To alleviate the financial burden on hospitalized patients, various healthcare insurance systems exist in different countries [7]. In Korea, there is a system known as the National Health Insurance Service (NHIS) program. The entire Korean population can receive financial support through the NHIS [8], which has been updated annually since its inception in 1977. One of the most important updates of the NHIS was implementation of the health insurance benefit extension policy, which targets patients with rare incurable disease such as hemato-oncological, cardiovascular, cerebrovascular, and rare diseases [9]. These benefit items under the health insurance benefit extension policy has provided great financial assistance and its coverage has progressively expanded. A previous study investigated the relationship between the benefit items and the clinical outcomes of patients requiring mechanical ventilation (MV) in intensive care units (ICUs), and reported the usefulness of this policy in ventilated patients [10]. However, this study was performed at a single center and the etiology of the patient population was highly heterogeneous.
In the critical care field, the utilization of big data has emerged as a powerful tool for comprehensive analyses. The NHIS database provides extensive patient data, covering patients’ demographics, treatment modalities, and outcomes [11]. Based on analysis of big data from the NHIS database, we hypothesized that the health insurance benefit extension policy may be beneficial for critically ill patients.
Therefore, this study aimed to evaluate the relationship between 1-year mortality and the benefit items in patients with severe pneumonia requiring MV.
2. Materials and Methods
2.1. Data Source and Patient Population
This study was conducted by extracting data from the NHIS database.
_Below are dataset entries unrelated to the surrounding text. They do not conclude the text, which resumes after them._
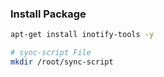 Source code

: 
### Install Package

```bash
apt-get install inotify-tools -y

# sync-script File
mkdir /root/sync-script
```
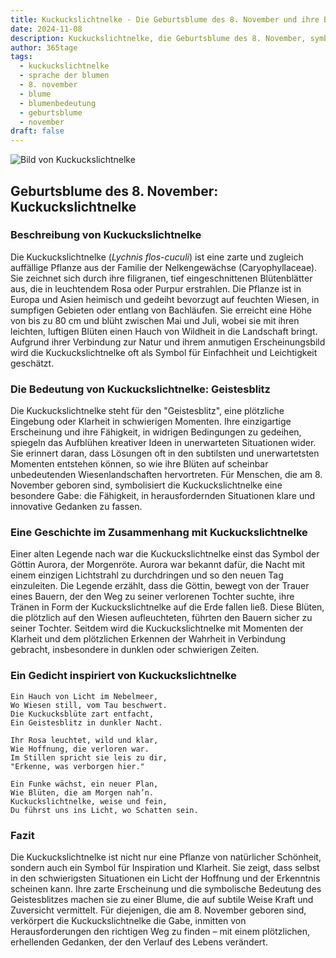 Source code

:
 ```yaml
---
title: Kuckuckslichtnelke - Die Geburtsblume des 8. November und ihre Bedeutung
date: 2024-11-08
description: Kuckuckslichtnelke, die Geburtsblume des 8. November, symbolisiert Geistesblitz. Erfahre mehr über ihre Geschichte, Bedeutung und Symbolik in der Sprache der Blumen.
author: 365tage
tags:
  - kuckuckslichtnelke
  - sprache der blumen
  - 8. november
  - blume
  - blumenbedeutung
  - geburtsblume
  - november
draft: false
---
```


![Bild von Kuckuckslichtnelke](https://cdn.pixabay.com/photo/2017/05/30/23/00/flower-2358507_960_720.jpg#center)


## Geburtsblume des 8. November: Kuckuckslichtnelke

### Beschreibung von Kuckuckslichtnelke

Die Kuckuckslichtnelke (_Lychnis flos-cuculi_) ist eine zarte und zugleich auffällige Pflanze aus der Familie der Nelkengewächse (Caryophyllaceae). Sie zeichnet sich durch ihre filigranen, tief eingeschnittenen Blütenblätter aus, die in leuchtendem Rosa oder Purpur erstrahlen. Die Pflanze ist in Europa und Asien heimisch und gedeiht bevorzugt auf feuchten Wiesen, in sumpfigen Gebieten oder entlang von Bachläufen. Sie erreicht eine Höhe von bis zu 80 cm und blüht zwischen Mai und Juli, wobei sie mit ihren leichten, luftigen Blüten einen Hauch von Wildheit in die Landschaft bringt. Aufgrund ihrer Verbindung zur Natur und ihrem anmutigen Erscheinungsbild wird die Kuckuckslichtnelke oft als Symbol für Einfachheit und Leichtigkeit geschätzt.

### Die Bedeutung von Kuckuckslichtnelke: Geistesblitz

Die Kuckuckslichtnelke steht für den "Geistesblitz", eine plötzliche Eingebung oder Klarheit in schwierigen Momenten. Ihre einzigartige Erscheinung und ihre Fähigkeit, in widrigen Bedingungen zu gedeihen, spiegeln das Aufblühen kreativer Ideen in unerwarteten Situationen wider. Sie erinnert daran, dass Lösungen oft in den subtilsten und unerwartetsten Momenten entstehen können, so wie ihre Blüten auf scheinbar unbedeutenden Wiesenlandschaften hervortreten. Für Menschen, die am 8. November geboren sind, symbolisiert die Kuckuckslichtnelke eine besondere Gabe: die Fähigkeit, in herausfordernden Situationen klare und innovative Gedanken zu fassen.

### Eine Geschichte im Zusammenhang mit Kuckuckslichtnelke

Einer alten Legende nach war die Kuckuckslichtnelke einst das Symbol der Göttin Aurora, der Morgenröte. Aurora war bekannt dafür, die Nacht mit einem einzigen Lichtstrahl zu durchdringen und so den neuen Tag einzuleiten. Die Legende erzählt, dass die Göttin, bewegt von der Trauer eines Bauern, der den Weg zu seiner verlorenen Tochter suchte, ihre Tränen in Form der Kuckuckslichtnelke auf die Erde fallen ließ. Diese Blüten, die plötzlich auf den Wiesen aufleuchteten, führten den Bauern sicher zu seiner Tochter. Seitdem wird die Kuckuckslichtnelke mit Momenten der Klarheit und dem plötzlichen Erkennen der Wahrheit in Verbindung gebracht, insbesondere in dunklen oder schwierigen Zeiten.

### Ein Gedicht inspiriert von Kuckuckslichtnelke

```
Ein Hauch von Licht im Nebelmeer,  
Wo Wiesen still, vom Tau beschwert.  
Die Kuckucksblüte zart entfacht,  
Ein Geistesblitz in dunkler Nacht.  

Ihr Rosa leuchtet, wild und klar,  
Wie Hoffnung, die verloren war.  
Im Stillen spricht sie leis zu dir,  
"Erkenne, was verborgen hier."  

Ein Funke wächst, ein neuer Plan,  
Wie Blüten, die am Morgen nah’n.  
Kuckuckslichtnelke, weise und fein,  
Du führst uns ins Licht, wo Schatten sein.  
```

### Fazit

Die Kuckuckslichtnelke ist nicht nur eine Pflanze von natürlicher Schönheit, sondern auch ein Symbol für Inspiration und Klarheit. Sie zeigt, dass selbst in den schwierigsten Situationen ein Licht der Hoffnung und der Erkenntnis scheinen kann. Ihre zarte Erscheinung und die symbolische Bedeutung des Geistesblitzes machen sie zu einer Blume, die auf subtile Weise Kraft und Zuversicht vermittelt. Für diejenigen, die am 8. November geboren sind, verkörpert die Kuckuckslichtnelke die Gabe, inmitten von Herausforderungen den richtigen Weg zu finden – mit einem plötzlichen, erhellenden Gedanken, der den Verlauf des Lebens verändert.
This database represents a public health insurance system in South Korea, containing information about disease diagnoses, drug prescriptions and procedural data for all citizens. It encompasses a stratified random sample of 1 million individuals enrolled in the NHIS since 2002. Diseases are registered based on the International Classification of Diseases 10th Revision (ICD-10 codes).
Data of patients who were admitted to ICUs in South Korea between January 2016 and December 2018 were retrospectively evaluated using the NHIS database. Adult (age ≥ 18 years) patients who were primarily diagnosed with pneumonia and required MV for more than 24 hours were included. Data on the survival status of all patients was collected until December 31, 2019. Beneficiaries of Medical Aid (MA) were not included because MA caters for low-income families, offering healthcare benefits and establishing an upper limit for out-of-pocket medical expenditure in accordance with the National Basic Living Security Act. Consequently, the benefit items have minimal impact on the clinical outcomes of MA beneficiaries.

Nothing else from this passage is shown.